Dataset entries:
※

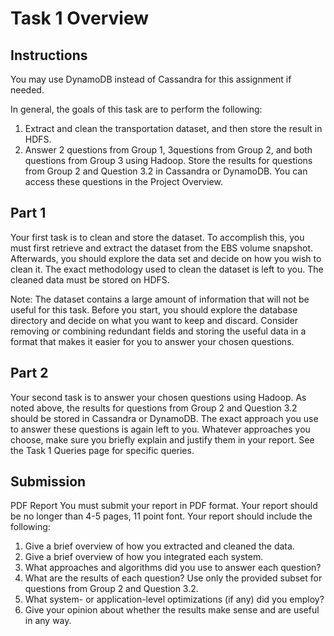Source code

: # Task 1 Overview

## Instructions

You may use DynamoDB instead of Cassandra for this assignment if needed.

In general, the goals of this task are to perform the following:

1. Extract and clean the transportation dataset, and then store the result in HDFS.
1. Answer 2 questions from Group 1, 3questions from Group 2, and both questions from Group 3 using Hadoop. Store the results for questions from Group 2 and Question 3.2 in Cassandra or DynamoDB. You can access these questions in the Project Overview.

## Part 1

Your first task is to clean and store the dataset. To accomplish this, you must first retrieve and extract the dataset from the EBS volume snapshot. Afterwards, you should explore the data set and decide on how you wish to clean it. The exact methodology used to clean the dataset is left to you. The cleaned data must be stored on HDFS.

Note: The dataset contains a large amount of information that will not be useful for this task. Before you start, you should explore the 
database directory
 and decide on what you want to keep and discard. Consider removing or combining redundant fields and storing the useful data in a format that makes it easier for you to answer your chosen questions. 

## Part 2

Your second task is to answer your chosen questions using Hadoop. As noted above, the results for questions from Group 2 and Question 3.2 should be stored in Cassandra or DynamoDB. The exact approach you use to answer these questions is again left to you. Whatever approaches you choose, make sure you briefly explain and justify them in your report. See the 
Task 1 Queries
 page for specific queries. 

## Submission

PDF Report
You must submit your report in PDF format. Your report should be no longer than 4-5 pages, 11 point font. Your report should include the following:

1. Give a brief overview of how you extracted and cleaned the data.
1. Give a brief overview of how you integrated each system.
1. What approaches and algorithms did you use to answer each question?
1. What are the results of each question? Use only the provided subset for questions from Group 2 and Question 3.2.
1. What system- or application-level optimizations (if any) did you employ?
1. Give your opinion about whether the results make sense and are useful in any way.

※

TRY IT:
Every entry above needs to be copied exactly, and no pictures go with it.

SOLUTION TO THE PROBLEM:
Source code

: # Task 1 Overview

## Instructions

You may use DynamoDB instead of Cassandra for this assignment if needed.

In general, the goals of this task are to perform the following:

1. Extract and clean the transportation dataset, and then store the result in HDFS.
1. Answer 2 questions from Group 1, 3questions from Group 2, and both questions from Group 3 using Hadoop. Store the results for questions from Group 2 and Question 3.2 in Cassandra or DynamoDB. You can access these questions in the Project Overview.

## Part 1

Your first task is to clean and store the dataset. To accomplish this, you must first retrieve and extract the dataset from the EBS volume snapshot. Afterwards, you should explore the data set and decide on how you wish to clean it. The exact methodology used to clean the dataset is left to you. The cleaned data must be stored on HDFS.

Note: The dataset contains a large amount of information that will not be useful for this task. Before you start, you should explore the 
database directory
 and decide on what you want to keep and discard. Consider removing or combining redundant fields and storing the useful data in a format that makes it easier for you to answer your chosen questions. 

## Part 2

Your second task is to answer your chosen questions using Hadoop. As noted above, the results for questions from Group 2 and Question 3.2 should be stored in Cassandra or DynamoDB. The exact approach you use to answer these questions is again left to you. Whatever approaches you choose, make sure you briefly explain and justify them in your report. See the 
Task 1 Queries
 page for specific queries. 

## Submission

PDF Report
You must submit your report in PDF format. Your report should be no longer than 4-5 pages, 11 point font. Your report should include the following:

1. Give a brief overview of how you extracted and cleaned the data.
1. Give a brief overview of how you integrated each system.
1. What approaches and algorithms did you use to answer each question?
1. What are the results of each question? Use only the provided subset for questions from Group 2 and Question 3.2.
1. What system- or application-level optimizations (if any) did you employ?
1. Give your opinion about whether the results make sense and are useful in any way.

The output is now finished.